Saved data entries
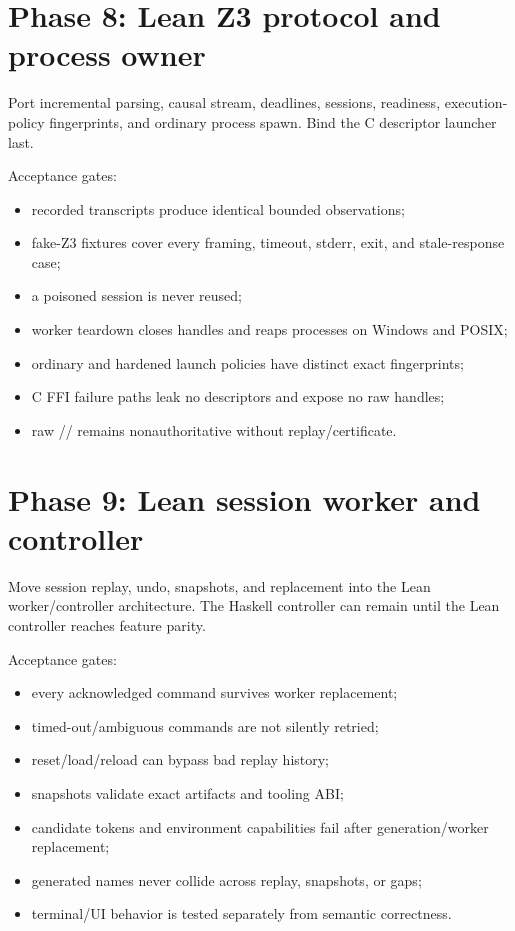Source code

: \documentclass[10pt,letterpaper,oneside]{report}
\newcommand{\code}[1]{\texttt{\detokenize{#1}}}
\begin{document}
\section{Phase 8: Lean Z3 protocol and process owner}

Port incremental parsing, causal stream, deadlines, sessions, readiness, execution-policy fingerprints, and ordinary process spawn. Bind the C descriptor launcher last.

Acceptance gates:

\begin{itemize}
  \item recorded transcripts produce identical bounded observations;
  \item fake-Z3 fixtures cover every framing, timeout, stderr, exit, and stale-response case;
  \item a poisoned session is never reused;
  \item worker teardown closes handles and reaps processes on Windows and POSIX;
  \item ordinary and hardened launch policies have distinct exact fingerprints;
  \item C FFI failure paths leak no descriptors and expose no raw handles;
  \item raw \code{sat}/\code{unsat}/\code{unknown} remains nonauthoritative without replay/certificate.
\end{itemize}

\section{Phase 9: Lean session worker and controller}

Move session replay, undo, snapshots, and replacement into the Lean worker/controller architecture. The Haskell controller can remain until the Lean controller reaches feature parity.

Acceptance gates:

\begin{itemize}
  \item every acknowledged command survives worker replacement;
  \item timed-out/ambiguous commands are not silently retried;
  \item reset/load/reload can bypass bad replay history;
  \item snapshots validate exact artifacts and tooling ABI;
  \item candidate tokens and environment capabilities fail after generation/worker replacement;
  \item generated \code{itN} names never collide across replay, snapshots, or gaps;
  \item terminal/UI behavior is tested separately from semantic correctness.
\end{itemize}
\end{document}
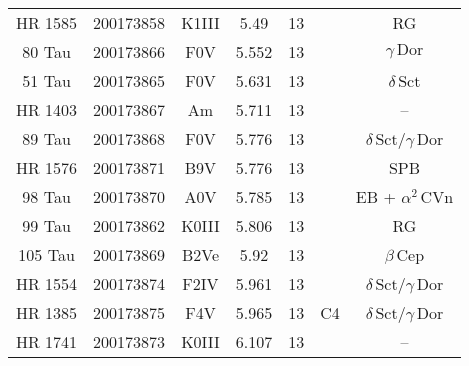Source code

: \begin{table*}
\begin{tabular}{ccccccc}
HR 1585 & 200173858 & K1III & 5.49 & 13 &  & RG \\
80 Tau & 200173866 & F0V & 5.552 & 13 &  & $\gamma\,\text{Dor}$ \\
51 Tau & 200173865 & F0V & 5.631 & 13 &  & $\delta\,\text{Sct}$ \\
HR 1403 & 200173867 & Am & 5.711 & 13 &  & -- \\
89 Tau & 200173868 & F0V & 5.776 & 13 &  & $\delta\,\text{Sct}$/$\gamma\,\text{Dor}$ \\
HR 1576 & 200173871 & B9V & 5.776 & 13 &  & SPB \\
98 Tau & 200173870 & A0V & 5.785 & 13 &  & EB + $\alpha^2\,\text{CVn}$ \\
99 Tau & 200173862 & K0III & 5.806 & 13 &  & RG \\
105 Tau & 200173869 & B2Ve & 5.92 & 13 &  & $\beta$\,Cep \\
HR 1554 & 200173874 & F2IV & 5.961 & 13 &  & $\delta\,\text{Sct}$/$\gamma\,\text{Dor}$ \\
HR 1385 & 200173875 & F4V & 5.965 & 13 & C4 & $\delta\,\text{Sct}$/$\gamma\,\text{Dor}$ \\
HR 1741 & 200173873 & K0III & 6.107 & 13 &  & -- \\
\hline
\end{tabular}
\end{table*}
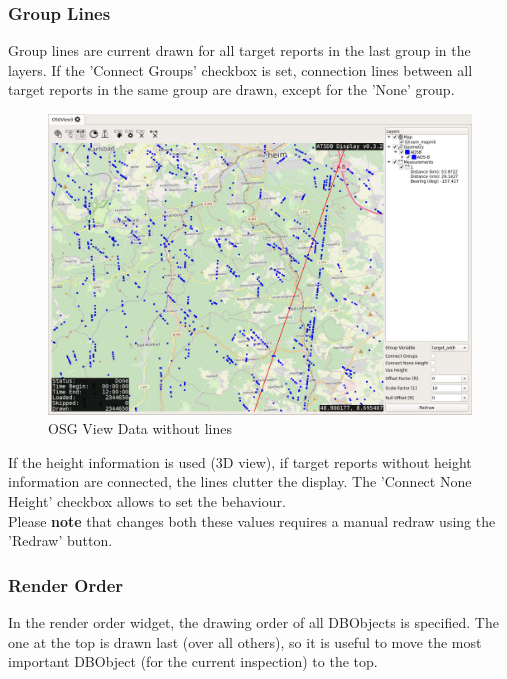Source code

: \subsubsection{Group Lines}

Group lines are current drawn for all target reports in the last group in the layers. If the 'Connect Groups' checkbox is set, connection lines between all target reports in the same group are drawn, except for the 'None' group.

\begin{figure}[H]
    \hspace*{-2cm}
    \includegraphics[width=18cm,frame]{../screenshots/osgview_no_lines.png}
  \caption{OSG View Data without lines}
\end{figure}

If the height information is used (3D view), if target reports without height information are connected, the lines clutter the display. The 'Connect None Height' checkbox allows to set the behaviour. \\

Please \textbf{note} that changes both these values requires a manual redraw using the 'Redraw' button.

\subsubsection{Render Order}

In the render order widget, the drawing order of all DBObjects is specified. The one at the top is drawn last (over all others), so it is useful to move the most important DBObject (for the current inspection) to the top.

• Task brief
Retype the data above exactly, dropping every picture.

• Result
Source code

: \documentclass[10pt,letterpaper,oneside]{report}
\newcommand{\code}[1]{\texttt{\detokenize{#1}}}
\begin{document}
\section{Phase 8: Lean Z3 protocol and process owner}

Port incremental parsing, causal stream, deadlines, sessions, readiness, execution-policy fingerprints, and ordinary process spawn. Bind the C descriptor launcher last.

Acceptance gates:

\begin{itemize}
  \item recorded transcripts produce identical bounded observations;
  \item fake-Z3 fixtures cover every framing, timeout, stderr, exit, and stale-response case;
  \item a poisoned session is never reused;
  \item worker teardown closes handles and reaps processes on Windows and POSIX;
  \item ordinary and hardened launch policies have distinct exact fingerprints;
  \item C FFI failure paths leak no descriptors and expose no raw handles;
  \item raw \code{sat}/\code{unsat}/\code{unknown} remains nonauthoritative without replay/certificate.
\end{itemize}

\section{Phase 9: Lean session worker and controller}

Move session replay, undo, snapshots, and replacement into the Lean worker/controller architecture. The Haskell controller can remain until the Lean controller reaches feature parity.

Acceptance gates:

\begin{itemize}
  \item every acknowledged command survives worker replacement;
  \item timed-out/ambiguous commands are not silently retried;
  \item reset/load/reload can bypass bad replay history;
  \item snapshots validate exact artifacts and tooling ABI;
  \item candidate tokens and environment capabilities fail after generation/worker replacement;
  \item generated \code{itN} names never collide across replay, snapshots, or gaps;
  \item terminal/UI behavior is tested separately from semantic correctness.
\end{itemize}
\end{document}
Source code

: \begin{table*}
\begin{tabular}{ccccccc}
HR 1585 & 200173858 & K1III & 5.49 & 13 &  & RG \\
80 Tau & 200173866 & F0V & 5.552 & 13 &  & $\gamma\,\text{Dor}$ \\
51 Tau & 200173865 & F0V & 5.631 & 13 &  & $\delta\,\text{Sct}$ \\
HR 1403 & 200173867 & Am & 5.711 & 13 &  & -- \\
89 Tau & 200173868 & F0V & 5.776 & 13 &  & $\delta\,\text{Sct}$/$\gamma\,\text{Dor}$ \\
HR 1576 & 200173871 & B9V & 5.776 & 13 &  & SPB \\
98 Tau & 200173870 & A0V & 5.785 & 13 &  & EB + $\alpha^2\,\text{CVn}$ \\
99 Tau & 200173862 & K0III & 5.806 & 13 &  & RG \\
105 Tau & 200173869 & B2Ve & 5.92 & 13 &  & $\beta$\,Cep \\
HR 1554 & 200173874 & F2IV & 5.961 & 13 &  & $\delta\,\text{Sct}$/$\gamma\,\text{Dor}$ \\
HR 1385 & 200173875 & F4V & 5.965 & 13 & C4 & $\delta\,\text{Sct}$/$\gamma\,\text{Dor}$ \\
HR 1741 & 200173873 & K0III & 6.107 & 13 &  & -- \\
\hline
\end{tabular}
\end{table*}
Source code

: \subsubsection{Group Lines}

Group lines are current drawn for all target reports in the last group in the layers. If the 'Connect Groups' checkbox is set, connection lines between all target reports in the same group are drawn, except for the 'None' group.

\begin{figure}[H]
    \hspace*{-2cm}
    \includegraphics[width=18cm,frame]{../screenshots/osgview_no_lines.png}
  \caption{OSG View Data without lines}
\end{figure}

If the height information is used (3D view), if target reports without height information are connected, the lines clutter the display. The 'Connect None Height' checkbox allows to set the behaviour. \\

Please \textbf{note} that changes both these values requires a manual redraw using the 'Redraw' button.

\subsubsection{Render Order}

In the render order widget, the drawing order of all DBObjects is specified. The one at the top is drawn last (over all others), so it is useful to move the most important DBObject (for the current inspection) to the top.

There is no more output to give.